New Delhi: While India’s medtech startups are steadily gaining ground, with rising numbers, growing funding, and stronger policy support, experts lament that many innovators are sticking to low-hanging fruit instead of pursuing the riskier bets that could drive real disruption and unlock real value.
Speaking at the Pfizer INDovation Program, Dr Shailendra Saraf, Director, NIPER-Ahmedabad, said that medtech startups in India are showing promising innovations and capabilities. Yet many remain focused on “low-hanging fruit,” such as low-risk IVD kits, instead of pursuing higher-end, transformative technologies.
“Moreover, on the broader scale, 90 per cent of all pharma and medtech firms in India are purely production units with no R&D-driven operations. To unlock real value, the industry must embrace bolder, innovation-led research,” he added.
Most startups target only low-risk Class A and B devices, which keeps them exposed to competition from global giants. Part of the challenge is the stiff competition from China, where scaling at this level is difficult, Dr Saraf told ETHealthWorld at the sidelines of the summit.
“Venturing into deeper, high-tech domains could unlock untapped opportunities, yet few startups are taking that leap. The best way to do this is by striking the right balance between industry and academia, where both are interdependent on each other, he added.
Leading countries like the UK and Ireland have built robust networks with US universities—particularly Stanford—that help startups strengthen product pipelines and access top talent. In these ecosystems, students are also required to register startups as a mandatory condition for earning a PhD, Aman Sharma, Joint Secretary Department of Pharmaceuticals, sahred.
At the event, Sanjiv Singh, Joint Secretary at the Department for Promotion of Industry and Internal Trade, pointed to limited corporate investment in R&D as a key reason why deep-tech innovation remains limited.
A senior government official at the event, speaking on condition of anonymity, said that the business of high-end medtech is highly complex. Today, global giants hold as many as 400 patents for their novel products, with up to 35 patents for each component.
“Meanwhile, existing startups in India, are largely focusing on the traditional diagnostic playbook, and importing reagents from China.
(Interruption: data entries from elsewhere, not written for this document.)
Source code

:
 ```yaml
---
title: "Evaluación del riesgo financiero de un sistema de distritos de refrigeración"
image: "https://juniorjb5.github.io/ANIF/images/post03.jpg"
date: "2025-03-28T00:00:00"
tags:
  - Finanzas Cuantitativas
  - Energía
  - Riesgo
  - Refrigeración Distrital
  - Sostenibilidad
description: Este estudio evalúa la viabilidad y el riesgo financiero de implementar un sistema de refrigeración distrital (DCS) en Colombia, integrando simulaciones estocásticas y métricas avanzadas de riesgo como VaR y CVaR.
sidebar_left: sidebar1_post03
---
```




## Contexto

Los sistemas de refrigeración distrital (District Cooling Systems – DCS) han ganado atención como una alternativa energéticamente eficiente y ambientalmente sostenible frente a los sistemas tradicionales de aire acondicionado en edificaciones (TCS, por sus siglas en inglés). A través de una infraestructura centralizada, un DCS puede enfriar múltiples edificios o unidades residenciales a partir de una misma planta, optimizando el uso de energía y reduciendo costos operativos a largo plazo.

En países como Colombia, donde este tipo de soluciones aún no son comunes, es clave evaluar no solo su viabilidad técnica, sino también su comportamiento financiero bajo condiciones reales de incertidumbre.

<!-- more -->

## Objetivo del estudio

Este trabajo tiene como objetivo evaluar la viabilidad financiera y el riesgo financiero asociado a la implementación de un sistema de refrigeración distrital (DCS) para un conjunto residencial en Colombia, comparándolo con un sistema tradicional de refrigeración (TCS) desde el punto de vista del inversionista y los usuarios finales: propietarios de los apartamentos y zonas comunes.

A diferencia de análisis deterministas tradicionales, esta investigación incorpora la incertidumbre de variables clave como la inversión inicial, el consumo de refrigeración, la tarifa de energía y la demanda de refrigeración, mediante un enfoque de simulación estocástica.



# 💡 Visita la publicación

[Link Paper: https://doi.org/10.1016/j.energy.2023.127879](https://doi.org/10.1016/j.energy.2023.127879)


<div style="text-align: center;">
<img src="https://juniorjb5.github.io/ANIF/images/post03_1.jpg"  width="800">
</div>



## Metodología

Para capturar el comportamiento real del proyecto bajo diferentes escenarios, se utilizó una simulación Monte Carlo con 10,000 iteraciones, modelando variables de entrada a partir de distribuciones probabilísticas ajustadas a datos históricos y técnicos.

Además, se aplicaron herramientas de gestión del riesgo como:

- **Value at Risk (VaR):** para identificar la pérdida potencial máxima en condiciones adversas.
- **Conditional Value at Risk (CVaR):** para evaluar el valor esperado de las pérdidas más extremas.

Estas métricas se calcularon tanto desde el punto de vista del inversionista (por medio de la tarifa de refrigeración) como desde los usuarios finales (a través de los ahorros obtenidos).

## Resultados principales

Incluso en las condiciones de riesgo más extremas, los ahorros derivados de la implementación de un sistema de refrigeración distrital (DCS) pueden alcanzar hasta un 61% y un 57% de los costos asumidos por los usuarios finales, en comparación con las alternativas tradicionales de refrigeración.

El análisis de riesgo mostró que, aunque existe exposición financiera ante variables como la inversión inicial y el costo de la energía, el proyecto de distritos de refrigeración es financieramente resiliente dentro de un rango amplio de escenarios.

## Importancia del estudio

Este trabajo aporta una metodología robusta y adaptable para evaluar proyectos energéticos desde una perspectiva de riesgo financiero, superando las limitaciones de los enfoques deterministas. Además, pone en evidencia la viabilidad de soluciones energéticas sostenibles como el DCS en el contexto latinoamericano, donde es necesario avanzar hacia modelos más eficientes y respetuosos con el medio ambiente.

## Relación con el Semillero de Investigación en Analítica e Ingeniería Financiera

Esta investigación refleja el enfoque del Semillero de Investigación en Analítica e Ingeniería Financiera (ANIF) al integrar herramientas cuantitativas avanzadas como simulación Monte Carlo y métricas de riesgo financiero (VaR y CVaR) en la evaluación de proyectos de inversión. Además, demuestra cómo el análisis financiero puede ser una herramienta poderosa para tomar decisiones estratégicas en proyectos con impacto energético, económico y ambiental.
As a result, they lack the scope for truly frugal innovation tag that a potential investor will look to support the their commercial stages,” it added.
Under the Biopharma SHAKTI scheme announced in the recent Budget to support biopharmaceuticals, Sharma told ETHealthWorld that of the Rs 10,000 crore corpus, Rs 1,000 crore is now set aside for injectable devices.
“Such drugs require a particular dosing mechanism, and companies will be supported to build manufacturing capacities for these products,” he said.
According to government officials, as of 2025, India’s medical device imports stand at $9 billion—almost double the $4 billion worth goods exported by the domestic industry.
Besides this, India’s export basket largely features low-risk consumables such as bandages and rubber gloves, while imports include high-end critical care technologies like surgical robots, MRI scanners, and CT scanners.
Speaking at the event, Piyush Goyhal, Minister of Commerce and Industry noted that over the last three years the government has signed nine free trade agreements (FTA) that has unlocked duty free access to around 70 per cent of the global GDP and medtech startups must look to explore this opportunity.
Outlining a trend of equity dilution Goyal remarked that, by the time startups start delivering results, their founders are often left with very “low levels of equity” and are unable to reap the rewards of their own assets.
Looking at these concerns, the Pfizer INDovation Program has selected 14 medtech startups—eight for supporting ideation and six for development.
Under its CSR initiative, Pfizer has committed Rs 60 lakh to each startup, to support clinical validation, IP filing and other related aspects.
Startups selected in the development category currently hold a Technology Readiness Level (TRL) of 6 and aim to reach TRL 9 by the end of the program, with all of them deployed in real-world settings.
One of these projects includes an AI-assisted early gastric cancer detection Software as a Medical Device (SaMD) solution developed by RNT Health Insights.
Notably, the device has recently received US FDA Breakthrough Device designation, opening the fast-track approval pathway for the lucrative device market.
Ria Khurana, the startup co-founder, shared that the device works on a deep learning algorithm to detect cancer at an early stage and has outperformed gold-standard endoscopy tests in terms of efficacy.
In a trial of 250 people at PGI Chandigarh, the device demonstrated 96 per cent efficacy compared to endoscopy. The trial results are yet to be published in any peer-reviewed journal.
The other startups selected by the US giant for mentorship included Cervicheck, Utopic Tech, AiSteth and 10 others.
Pfizer also announced the launch of an IP protection program, committing Rs 2 lakh each for 20 selected startups to help cover IP filing fees and other expenses, for securing and safeguarding their innovations.